Following Brexit, a pre-determined transition period started immediately pursuant to the Withdrawal Agreement, which is set to end on December 31 2020.
During the transition period, EU law (Union law) shall be applicable to and in the UK, though the UK will no longer be represented in the EU institutions. The period aims, inter alia, for the governments concerned to negotiate a future partnership and for businesses to make preparations.
Although the relevant parties could extend the period for a further two years, UK Prime Minister Boris Johnson has said he is reluctant to ask for an extension. Hence, below it is assumed that no extension will be agreed and - given the relative short timeframe – that no deal with respect to VAT nor customs (e.g., free trade agreement) is reached before the end of 2020.
Imports and exports
In principle, the taxes most affected by Brexit are those governed by rules positively imposed at EU level: customs legislations (where the UK currently has no legislation of its own), VAT, and certain information sharing rules. After the transition period, supplies of goods between the UK and EU will be considered imports and exports for customs purposes.

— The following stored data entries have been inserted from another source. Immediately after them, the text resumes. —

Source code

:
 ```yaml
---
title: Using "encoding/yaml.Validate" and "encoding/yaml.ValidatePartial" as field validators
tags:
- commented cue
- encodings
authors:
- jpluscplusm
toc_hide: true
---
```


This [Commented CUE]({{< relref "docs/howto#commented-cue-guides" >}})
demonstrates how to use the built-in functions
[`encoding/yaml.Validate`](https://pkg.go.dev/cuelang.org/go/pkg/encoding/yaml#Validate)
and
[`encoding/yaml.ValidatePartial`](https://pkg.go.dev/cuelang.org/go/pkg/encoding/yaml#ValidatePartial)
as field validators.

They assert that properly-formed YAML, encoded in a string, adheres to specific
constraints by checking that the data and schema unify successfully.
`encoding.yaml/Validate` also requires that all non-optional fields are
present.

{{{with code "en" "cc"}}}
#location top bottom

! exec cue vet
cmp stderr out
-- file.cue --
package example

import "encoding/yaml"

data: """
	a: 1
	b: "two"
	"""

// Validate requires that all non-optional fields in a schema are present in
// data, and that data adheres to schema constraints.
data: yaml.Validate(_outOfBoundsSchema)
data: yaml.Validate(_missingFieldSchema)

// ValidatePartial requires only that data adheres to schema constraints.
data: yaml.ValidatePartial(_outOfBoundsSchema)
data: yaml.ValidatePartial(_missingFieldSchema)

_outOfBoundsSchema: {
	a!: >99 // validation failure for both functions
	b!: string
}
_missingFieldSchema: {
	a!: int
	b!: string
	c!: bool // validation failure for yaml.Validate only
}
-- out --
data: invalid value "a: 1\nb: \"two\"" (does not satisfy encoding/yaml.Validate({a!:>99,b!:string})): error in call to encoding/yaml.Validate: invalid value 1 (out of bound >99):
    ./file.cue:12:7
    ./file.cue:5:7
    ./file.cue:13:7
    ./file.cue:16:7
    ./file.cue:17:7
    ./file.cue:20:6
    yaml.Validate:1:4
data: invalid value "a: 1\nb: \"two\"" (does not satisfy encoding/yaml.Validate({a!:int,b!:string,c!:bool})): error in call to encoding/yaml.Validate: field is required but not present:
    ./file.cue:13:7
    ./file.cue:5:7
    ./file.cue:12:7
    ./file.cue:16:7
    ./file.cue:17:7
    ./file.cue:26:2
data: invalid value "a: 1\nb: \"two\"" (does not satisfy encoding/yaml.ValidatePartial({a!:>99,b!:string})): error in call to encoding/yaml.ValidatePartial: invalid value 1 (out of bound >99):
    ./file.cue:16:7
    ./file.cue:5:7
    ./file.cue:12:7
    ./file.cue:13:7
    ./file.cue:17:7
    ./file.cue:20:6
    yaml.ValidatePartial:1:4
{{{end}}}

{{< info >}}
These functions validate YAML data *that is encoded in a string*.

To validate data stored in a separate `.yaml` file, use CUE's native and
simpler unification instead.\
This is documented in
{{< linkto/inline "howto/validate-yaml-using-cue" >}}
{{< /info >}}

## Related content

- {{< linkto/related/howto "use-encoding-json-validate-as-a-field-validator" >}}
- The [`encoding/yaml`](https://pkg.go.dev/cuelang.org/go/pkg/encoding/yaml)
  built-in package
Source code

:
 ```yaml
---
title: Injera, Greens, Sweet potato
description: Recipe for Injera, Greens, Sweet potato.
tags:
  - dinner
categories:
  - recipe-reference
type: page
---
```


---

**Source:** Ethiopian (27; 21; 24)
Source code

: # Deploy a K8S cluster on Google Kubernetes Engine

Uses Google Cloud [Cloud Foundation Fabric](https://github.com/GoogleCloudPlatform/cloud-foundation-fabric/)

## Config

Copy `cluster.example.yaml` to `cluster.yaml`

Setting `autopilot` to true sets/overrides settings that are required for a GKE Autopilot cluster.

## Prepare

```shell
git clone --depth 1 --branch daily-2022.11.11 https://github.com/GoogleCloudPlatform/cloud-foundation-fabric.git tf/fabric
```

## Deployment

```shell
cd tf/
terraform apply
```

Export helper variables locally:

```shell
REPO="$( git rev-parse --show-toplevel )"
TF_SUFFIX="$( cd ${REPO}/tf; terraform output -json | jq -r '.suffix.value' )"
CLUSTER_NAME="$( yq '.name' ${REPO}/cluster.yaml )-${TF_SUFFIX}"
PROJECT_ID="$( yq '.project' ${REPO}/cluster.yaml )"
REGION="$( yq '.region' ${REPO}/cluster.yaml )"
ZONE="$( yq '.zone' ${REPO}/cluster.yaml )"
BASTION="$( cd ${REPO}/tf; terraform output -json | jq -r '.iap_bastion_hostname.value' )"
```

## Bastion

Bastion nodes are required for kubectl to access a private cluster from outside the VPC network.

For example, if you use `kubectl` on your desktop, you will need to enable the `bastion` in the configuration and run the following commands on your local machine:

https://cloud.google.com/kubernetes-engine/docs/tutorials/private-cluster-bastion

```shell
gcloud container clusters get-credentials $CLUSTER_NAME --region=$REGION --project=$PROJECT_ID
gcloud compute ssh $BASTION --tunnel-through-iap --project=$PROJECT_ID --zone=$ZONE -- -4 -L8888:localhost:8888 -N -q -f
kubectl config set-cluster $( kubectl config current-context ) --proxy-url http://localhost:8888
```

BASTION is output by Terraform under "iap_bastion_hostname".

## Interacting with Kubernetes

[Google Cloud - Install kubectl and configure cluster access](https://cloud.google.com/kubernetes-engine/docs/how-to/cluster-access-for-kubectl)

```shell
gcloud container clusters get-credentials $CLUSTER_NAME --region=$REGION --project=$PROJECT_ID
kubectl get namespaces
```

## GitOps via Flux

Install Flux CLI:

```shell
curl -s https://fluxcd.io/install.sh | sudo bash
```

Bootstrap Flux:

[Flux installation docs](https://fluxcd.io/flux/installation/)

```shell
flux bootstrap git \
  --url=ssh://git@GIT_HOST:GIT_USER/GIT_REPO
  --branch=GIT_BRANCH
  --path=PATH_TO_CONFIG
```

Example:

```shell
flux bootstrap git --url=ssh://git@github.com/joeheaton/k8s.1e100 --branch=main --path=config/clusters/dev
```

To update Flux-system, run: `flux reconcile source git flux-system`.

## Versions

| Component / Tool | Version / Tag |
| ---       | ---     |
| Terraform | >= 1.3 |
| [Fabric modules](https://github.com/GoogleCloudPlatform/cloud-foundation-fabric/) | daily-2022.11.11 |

UK businesses should obtain an EU Economic Operators Registration and Identification (EORI) number in order to trade in goods with the EU, and vice versa. Importations may be subject to customs duties and customs procedures whereas at present no such (administrative or monetary) barriers exists. Businesses should collect and assign tariff classification codes. Also, the appointment of a customs agent may be required in order for a UK business, without any establishment for customs purposes in the EU, to act as declarant (the person lodging the customs declaration, in some ways similar to an importer of record).
VAT – supplying goods
From a VAT perspective, supplies between the UK and the EU would no longer constitute intra-Community supplies, which means there would no longer be Intrastat and European Commission (EC) sales listings. The UK will no longer be able to take advantage of the EU distance selling regime. Furthermore, some EU member states require the appointment of a fiscal representative in order to meet local rules.
VAT – supplying services
Many UK and non-EU businesses alike are currently using the UK Mini One Stop Shop (MOSS) scheme to declare and remit VAT on telecommunications, broadcasting and electronic (TBE) services. These businesses would need to register for VAT in the EU to continue to take advantage of the MOSS.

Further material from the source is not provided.